ENxPs are the most introverted of the extraverts. we need people and external stimulation, but we also seek a lot of withdrawal / head time because we're intuition dominant and like to play with our ideas. plus we need a little extra alone time for Ti/Fi to assimilate our ridiculous idea spawnage into our logic and/or ethic structures.
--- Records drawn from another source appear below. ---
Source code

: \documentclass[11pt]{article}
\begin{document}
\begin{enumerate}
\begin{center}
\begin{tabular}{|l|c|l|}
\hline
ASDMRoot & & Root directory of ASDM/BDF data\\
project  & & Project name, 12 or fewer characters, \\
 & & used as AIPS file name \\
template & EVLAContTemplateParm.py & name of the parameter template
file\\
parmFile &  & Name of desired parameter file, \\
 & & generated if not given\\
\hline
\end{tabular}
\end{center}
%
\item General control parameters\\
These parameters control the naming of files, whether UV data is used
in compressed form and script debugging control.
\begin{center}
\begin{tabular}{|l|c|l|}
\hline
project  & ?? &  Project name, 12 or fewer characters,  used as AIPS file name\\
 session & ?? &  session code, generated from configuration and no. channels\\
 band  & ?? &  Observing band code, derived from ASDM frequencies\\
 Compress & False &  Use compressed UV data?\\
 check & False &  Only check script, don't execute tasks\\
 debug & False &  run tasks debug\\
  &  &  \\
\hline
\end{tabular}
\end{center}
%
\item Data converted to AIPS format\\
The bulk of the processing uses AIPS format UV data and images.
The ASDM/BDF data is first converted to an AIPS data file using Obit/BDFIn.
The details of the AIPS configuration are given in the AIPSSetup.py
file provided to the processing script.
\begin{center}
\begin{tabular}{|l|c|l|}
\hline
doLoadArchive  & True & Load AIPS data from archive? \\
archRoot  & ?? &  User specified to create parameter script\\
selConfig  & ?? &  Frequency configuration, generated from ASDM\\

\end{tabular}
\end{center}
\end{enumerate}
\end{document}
and finally, you just sort of speak like an ENTP. you sound pretty confident even though your whole post is about not knowing what type you are, you're not exactly modest (no offense, you're fair to yourself, you're just not shy about sharing your positive qualities, as Is and Fs are more prone to be), abrasive and narcissistic are very much traits of the NT temperament in general, and NTPs in particular, you don't tend to wander a ton in your writing like an INTP is more likely to do, nor do i really see anything else strongly indicating introvert, and this: "In fact, as the title of my thread indicates," just is 110% NTP. 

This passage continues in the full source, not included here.